+++ Data shown +++

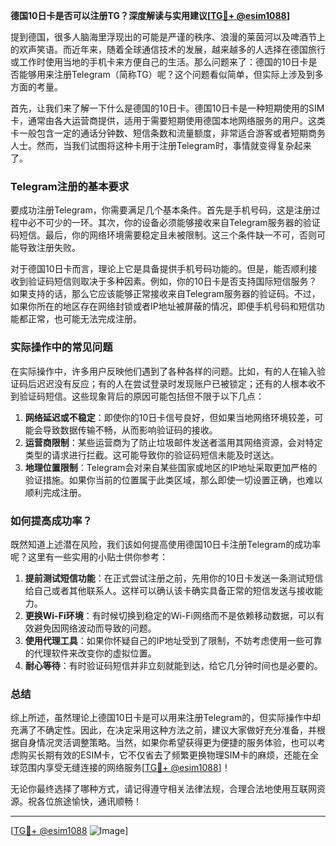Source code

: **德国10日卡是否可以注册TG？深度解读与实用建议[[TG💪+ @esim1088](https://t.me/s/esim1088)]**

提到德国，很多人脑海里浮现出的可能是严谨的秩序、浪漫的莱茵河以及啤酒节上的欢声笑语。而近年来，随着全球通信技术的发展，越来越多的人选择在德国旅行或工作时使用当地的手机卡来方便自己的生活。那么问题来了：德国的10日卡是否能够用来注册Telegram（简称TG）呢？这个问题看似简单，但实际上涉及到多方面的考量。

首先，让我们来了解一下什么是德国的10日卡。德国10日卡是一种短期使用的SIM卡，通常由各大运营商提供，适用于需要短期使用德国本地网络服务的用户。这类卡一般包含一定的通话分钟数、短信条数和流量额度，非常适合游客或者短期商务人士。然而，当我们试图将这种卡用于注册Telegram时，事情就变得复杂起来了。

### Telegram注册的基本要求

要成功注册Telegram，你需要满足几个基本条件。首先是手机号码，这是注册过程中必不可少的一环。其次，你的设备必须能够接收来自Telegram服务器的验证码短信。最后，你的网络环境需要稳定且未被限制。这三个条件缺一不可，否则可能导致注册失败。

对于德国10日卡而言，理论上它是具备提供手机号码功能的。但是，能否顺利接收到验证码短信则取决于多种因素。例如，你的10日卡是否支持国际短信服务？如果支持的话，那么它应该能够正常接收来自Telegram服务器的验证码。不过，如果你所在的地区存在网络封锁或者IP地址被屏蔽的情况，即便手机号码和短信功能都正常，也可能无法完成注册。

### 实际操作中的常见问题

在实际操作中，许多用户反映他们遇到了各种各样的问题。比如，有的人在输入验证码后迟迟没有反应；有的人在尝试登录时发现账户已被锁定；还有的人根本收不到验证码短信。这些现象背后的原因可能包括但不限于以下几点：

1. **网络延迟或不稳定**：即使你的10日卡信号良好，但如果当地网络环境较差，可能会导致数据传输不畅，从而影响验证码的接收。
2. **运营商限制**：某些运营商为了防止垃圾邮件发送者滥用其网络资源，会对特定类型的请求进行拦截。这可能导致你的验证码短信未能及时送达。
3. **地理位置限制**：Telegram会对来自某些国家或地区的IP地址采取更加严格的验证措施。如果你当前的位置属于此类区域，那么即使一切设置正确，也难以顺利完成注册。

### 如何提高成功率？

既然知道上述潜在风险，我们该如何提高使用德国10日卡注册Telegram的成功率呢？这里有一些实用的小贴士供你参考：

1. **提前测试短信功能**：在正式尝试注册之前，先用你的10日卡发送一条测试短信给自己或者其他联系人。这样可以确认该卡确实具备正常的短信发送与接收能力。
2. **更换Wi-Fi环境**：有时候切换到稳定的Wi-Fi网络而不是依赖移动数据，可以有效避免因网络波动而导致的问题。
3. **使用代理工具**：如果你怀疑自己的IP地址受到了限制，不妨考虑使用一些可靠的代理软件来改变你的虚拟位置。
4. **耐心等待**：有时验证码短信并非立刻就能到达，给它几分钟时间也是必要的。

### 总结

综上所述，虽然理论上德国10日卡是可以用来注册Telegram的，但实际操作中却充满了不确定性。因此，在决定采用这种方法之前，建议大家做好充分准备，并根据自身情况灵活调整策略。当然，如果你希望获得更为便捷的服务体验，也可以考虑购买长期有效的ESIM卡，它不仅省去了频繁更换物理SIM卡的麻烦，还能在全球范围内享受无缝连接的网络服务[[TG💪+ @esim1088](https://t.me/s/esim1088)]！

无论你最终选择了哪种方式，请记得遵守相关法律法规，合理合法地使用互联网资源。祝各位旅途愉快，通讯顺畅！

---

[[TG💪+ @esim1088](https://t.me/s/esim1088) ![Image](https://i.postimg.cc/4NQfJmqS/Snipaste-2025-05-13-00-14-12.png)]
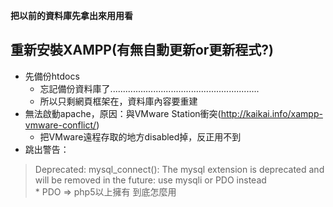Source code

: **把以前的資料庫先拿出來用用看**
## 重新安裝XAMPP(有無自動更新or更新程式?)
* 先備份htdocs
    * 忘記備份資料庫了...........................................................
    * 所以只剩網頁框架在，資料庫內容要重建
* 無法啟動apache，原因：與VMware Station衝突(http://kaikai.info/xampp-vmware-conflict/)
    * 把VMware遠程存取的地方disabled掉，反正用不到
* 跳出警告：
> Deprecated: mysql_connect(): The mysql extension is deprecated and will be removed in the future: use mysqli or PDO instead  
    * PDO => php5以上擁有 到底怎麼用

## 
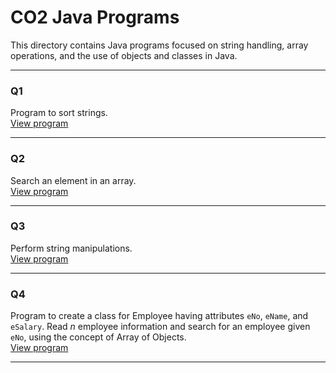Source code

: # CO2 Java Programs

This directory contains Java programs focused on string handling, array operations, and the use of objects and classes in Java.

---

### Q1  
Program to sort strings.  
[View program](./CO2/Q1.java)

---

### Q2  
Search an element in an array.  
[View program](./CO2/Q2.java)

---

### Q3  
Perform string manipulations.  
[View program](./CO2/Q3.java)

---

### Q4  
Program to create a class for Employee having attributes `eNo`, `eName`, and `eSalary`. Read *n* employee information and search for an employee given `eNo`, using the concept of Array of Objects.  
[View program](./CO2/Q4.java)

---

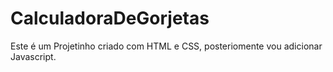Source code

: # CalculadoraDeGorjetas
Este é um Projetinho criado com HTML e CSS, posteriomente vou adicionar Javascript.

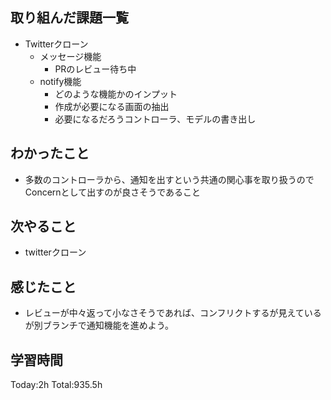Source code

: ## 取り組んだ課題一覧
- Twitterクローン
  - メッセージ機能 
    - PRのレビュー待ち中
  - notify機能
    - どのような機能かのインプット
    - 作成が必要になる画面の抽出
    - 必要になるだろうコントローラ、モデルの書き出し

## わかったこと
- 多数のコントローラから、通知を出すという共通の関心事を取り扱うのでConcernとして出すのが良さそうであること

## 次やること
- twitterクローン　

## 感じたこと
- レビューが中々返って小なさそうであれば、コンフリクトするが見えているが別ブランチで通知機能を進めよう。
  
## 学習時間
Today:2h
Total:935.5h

+++
+++ Data shown +++

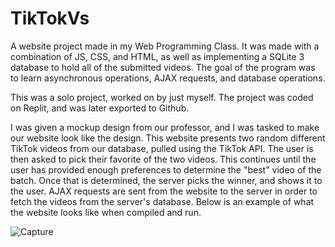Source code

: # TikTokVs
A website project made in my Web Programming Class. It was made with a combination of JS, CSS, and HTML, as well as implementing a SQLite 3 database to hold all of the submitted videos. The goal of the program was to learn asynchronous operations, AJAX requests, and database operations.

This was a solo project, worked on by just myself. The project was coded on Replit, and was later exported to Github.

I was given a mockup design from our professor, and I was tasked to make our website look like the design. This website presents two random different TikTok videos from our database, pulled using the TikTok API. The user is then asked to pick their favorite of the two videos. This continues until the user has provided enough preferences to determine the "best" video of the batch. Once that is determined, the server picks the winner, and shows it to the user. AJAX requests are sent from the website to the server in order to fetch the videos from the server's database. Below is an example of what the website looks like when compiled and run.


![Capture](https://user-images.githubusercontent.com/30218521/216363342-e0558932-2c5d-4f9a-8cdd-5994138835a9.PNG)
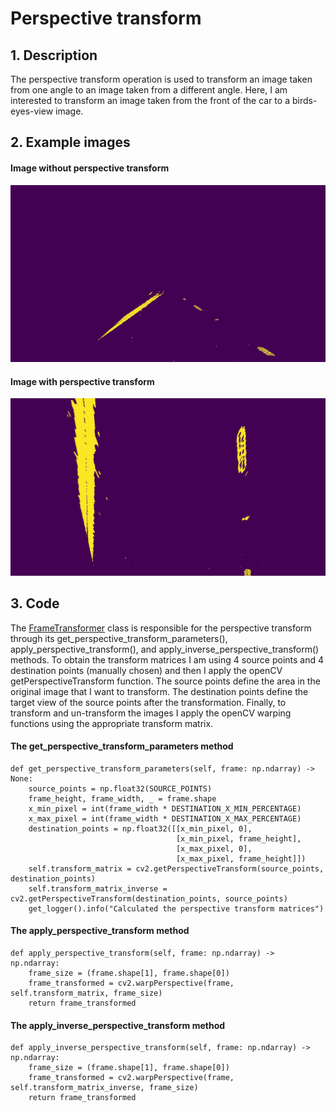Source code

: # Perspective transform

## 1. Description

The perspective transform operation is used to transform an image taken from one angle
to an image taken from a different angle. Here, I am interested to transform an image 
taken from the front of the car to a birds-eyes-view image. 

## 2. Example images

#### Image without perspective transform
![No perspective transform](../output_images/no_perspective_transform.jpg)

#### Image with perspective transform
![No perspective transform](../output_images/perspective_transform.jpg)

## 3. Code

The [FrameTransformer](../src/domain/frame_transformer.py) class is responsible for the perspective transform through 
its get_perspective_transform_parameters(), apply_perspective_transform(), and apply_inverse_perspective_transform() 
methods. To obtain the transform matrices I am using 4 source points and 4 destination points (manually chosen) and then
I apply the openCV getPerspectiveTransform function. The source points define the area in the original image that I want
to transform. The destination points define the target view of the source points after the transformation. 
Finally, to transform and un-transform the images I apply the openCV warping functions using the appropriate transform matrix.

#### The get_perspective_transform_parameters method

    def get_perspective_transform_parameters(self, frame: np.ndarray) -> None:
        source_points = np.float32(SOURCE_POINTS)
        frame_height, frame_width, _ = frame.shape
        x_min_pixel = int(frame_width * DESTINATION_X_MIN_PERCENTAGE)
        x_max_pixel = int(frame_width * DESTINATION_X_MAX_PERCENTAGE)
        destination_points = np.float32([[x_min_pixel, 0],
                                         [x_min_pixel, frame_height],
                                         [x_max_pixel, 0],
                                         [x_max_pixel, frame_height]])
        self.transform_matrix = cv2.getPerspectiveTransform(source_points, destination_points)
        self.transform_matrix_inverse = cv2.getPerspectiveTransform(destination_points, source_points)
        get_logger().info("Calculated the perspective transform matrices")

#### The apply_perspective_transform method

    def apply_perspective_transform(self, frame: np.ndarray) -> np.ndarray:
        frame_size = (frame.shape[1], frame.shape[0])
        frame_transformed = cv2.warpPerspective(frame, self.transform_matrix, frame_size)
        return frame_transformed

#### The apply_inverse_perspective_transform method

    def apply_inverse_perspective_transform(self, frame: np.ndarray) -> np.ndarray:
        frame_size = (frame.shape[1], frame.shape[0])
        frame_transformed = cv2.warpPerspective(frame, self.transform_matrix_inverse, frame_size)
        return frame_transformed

+++

[What the task requires] From the entries above, write out only the lines starting at the line that holds "def apply_perspective_transform(self, frame: np.ndarray)" and ending at the line that holds "def apply_inverse_perspective_transform(self, frame: np.ndarray)", keeping both and matching them exactly.

[Task answer]
    def apply_perspective_transform(self, frame: np.ndarray) -> np.ndarray:
        frame_size = (frame.shape[1], frame.shape[0])
        frame_transformed = cv2.warpPerspective(frame, self.transform_matrix, frame_size)
        return frame_transformed

#### The apply_inverse_perspective_transform method

    def apply_inverse_perspective_transform(self, frame: np.ndarray) -> np.ndarray:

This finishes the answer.